Наконец Бетеа приступает к лотмановскому подходу — к идее поиска кода, определяющего переход жизни в литературу. Биографии Пушкина и Карамзина, созданные Лотманом в последние годы жизни, — это попытка “продемонстрировать человеческий потенциал семиотической науки”. Рассуждения Бетеа о лотмановском подходе отличаются открыто неполемическим характером. Ему лишь важно указать, как расходились Лотман и Бахтин, но сама идея выбора кода вместо сюжета кажется автору книги продуктивной.
Небольшая вторая часть книги посвящена творческому взаимодействию Пушкина и Державина. Разбор “Воспоминаний в Царском Селе” чрезвычайно любопытен и тщателен. Вся система отношений Пушкина к державинскому наследию и державинскому мифу представлена в виде убедительного хронометража. На примере пушкинско-державинского диалога (дуэли?) Бетеа стремится продемонстрировать действие следующего положения (которое он называет “трюизмом”): “творческая личность ищет испытаний и конфронтаций, и, в случае великого поэта, следы этих конфронтаций остаются в вербальных структурах, которые продолжают излучать огромную энергию и после исчезновения исторического персонажа”.

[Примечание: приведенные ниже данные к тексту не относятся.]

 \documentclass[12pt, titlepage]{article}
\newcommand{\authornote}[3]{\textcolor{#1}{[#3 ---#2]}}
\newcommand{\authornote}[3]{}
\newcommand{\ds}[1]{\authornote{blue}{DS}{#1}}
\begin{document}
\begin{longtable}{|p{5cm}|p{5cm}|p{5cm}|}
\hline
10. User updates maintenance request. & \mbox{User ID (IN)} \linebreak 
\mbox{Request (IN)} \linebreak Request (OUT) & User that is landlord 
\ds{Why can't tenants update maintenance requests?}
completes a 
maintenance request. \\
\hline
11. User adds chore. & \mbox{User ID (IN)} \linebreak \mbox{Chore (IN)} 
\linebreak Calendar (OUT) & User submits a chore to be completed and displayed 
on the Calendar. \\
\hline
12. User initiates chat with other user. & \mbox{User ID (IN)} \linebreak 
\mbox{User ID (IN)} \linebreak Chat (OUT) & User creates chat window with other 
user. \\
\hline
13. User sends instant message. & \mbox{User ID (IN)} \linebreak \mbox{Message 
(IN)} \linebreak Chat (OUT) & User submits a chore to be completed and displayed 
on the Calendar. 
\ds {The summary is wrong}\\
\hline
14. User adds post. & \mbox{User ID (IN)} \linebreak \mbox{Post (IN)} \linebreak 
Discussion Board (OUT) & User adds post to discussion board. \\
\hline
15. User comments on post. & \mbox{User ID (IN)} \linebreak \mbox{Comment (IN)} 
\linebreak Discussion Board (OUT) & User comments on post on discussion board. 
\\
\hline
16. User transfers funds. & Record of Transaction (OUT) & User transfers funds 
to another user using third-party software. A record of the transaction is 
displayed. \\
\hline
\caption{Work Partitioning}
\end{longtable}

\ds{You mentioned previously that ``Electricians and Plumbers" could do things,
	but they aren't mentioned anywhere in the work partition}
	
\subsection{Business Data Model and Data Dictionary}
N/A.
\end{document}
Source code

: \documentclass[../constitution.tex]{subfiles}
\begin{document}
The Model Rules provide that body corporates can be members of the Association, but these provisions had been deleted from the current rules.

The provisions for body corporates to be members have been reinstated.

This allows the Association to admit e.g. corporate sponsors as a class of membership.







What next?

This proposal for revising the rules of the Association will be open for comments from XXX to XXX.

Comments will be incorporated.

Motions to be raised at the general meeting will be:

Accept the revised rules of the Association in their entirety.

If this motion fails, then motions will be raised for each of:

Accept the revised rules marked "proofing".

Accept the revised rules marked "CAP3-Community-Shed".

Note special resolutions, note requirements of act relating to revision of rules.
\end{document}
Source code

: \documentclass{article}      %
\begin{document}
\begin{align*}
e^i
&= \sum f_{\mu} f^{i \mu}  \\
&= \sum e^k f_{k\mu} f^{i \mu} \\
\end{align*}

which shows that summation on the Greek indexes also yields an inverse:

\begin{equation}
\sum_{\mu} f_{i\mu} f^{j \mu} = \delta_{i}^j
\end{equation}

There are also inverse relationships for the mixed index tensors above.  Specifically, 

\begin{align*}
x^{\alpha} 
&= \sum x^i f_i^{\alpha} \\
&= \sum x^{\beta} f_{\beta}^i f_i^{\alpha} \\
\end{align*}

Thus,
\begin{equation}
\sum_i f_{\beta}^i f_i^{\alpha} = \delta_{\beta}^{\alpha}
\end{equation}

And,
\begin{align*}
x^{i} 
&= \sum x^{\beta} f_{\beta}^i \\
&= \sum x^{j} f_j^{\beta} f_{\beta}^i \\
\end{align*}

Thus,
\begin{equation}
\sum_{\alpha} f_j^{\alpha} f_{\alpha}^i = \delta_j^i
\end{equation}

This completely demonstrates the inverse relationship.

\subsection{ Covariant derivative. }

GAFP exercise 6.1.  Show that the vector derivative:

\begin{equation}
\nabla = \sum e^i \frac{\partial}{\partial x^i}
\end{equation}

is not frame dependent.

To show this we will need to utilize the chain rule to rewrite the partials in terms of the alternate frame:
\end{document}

Финальная часть исследования Дэвида Бетеа так же не вяжется с игривым метафорическим началом, как лик Пушкина с парадным мундиром Державина на обложке книги. Но автор сказал так, как ему хотелось сказать, — и нашел свое новое слово. В переводе М. Неклюдовой это новое слово заострено, талантливо поддержано, бережно продемонстрировано. Жаль, что не хватило терпения проверить орфографию — никак не отнесешь к опечаткам многократную “серцевину” или “постгластность”, а то и неправильное “-ться” или прилагательное “дерредианский”; Блум то Харольд, то Гарольд, а на с. 201 смелое словотворчество, близкое к насилию над языком: “мученики, пожнавшие бурю”… То ли М. Неклюдова виновата, то ли отсутствие корректора в ОГИ. Но Бетеа не виноват. Он писал вдохновенно и страстно, его идей и мыслей хватило бы на три такие книги — не случайно почти половина текста унесена в сноски, эту тюрьму смелых аналогий, новых аргументов и тех прозрений, которые так жаль оставлять в неволе.